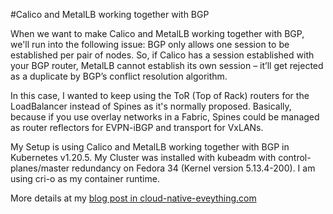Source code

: #Calico and MetalLB working together with BGP

When we want to make Calico and MetalLB working together with BGP, we'll run into the following issue: BGP only allows one session to be established per pair of nodes. So, if Calico has a session established with your BGP router, MetalLB cannot establish its own session – it’ll get rejected as a duplicate by BGP’s conflict resolution algorithm.

In this case, I wanted to keep using the ToR (Top of Rack) routers for the LoadBalancer instead of Spines as it's normally proposed. Basically, because if you use overlay networks in a Fabric, Spines could be managed as router reflectors for EVPN-iBGP and transport for VxLANs.

My Setup is using Calico and MetalLB working together with BGP in Kubernetes v1.20.5. My Cluster was installed with kubeadm with control-planes/master redundancy on Fedora 34 (Kernel version 5.13.4-200). I am using cri-o as my container runtime.

More details at my [blog post in cloud-native-eveything.com ](https://www.cloud-native-everything.com/calico-and-metal…ogether-with-bgp/)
────────────────────────────────────────
Task details →
Write out the whole listing exactly. Do not include the pictures.

Response area →
Source code

: #Calico and MetalLB working together with BGP

When we want to make Calico and MetalLB working together with BGP, we'll run into the following issue: BGP only allows one session to be established per pair of nodes. So, if Calico has a session established with your BGP router, MetalLB cannot establish its own session – it’ll get rejected as a duplicate by BGP’s conflict resolution algorithm.

In this case, I wanted to keep using the ToR (Top of Rack) routers for the LoadBalancer instead of Spines as it's normally proposed. Basically, because if you use overlay networks in a Fabric, Spines could be managed as router reflectors for EVPN-iBGP and transport for VxLANs.

My Setup is using Calico and MetalLB working together with BGP in Kubernetes v1.20.5. My Cluster was installed with kubeadm with control-planes/master redundancy on Fedora 34 (Kernel version 5.13.4-200). I am using cri-o as my container runtime.

More details at my [blog post in cloud-native-eveything.com ](https://www.cloud-native-everything.com/calico-and-metal…ogether-with-bgp/)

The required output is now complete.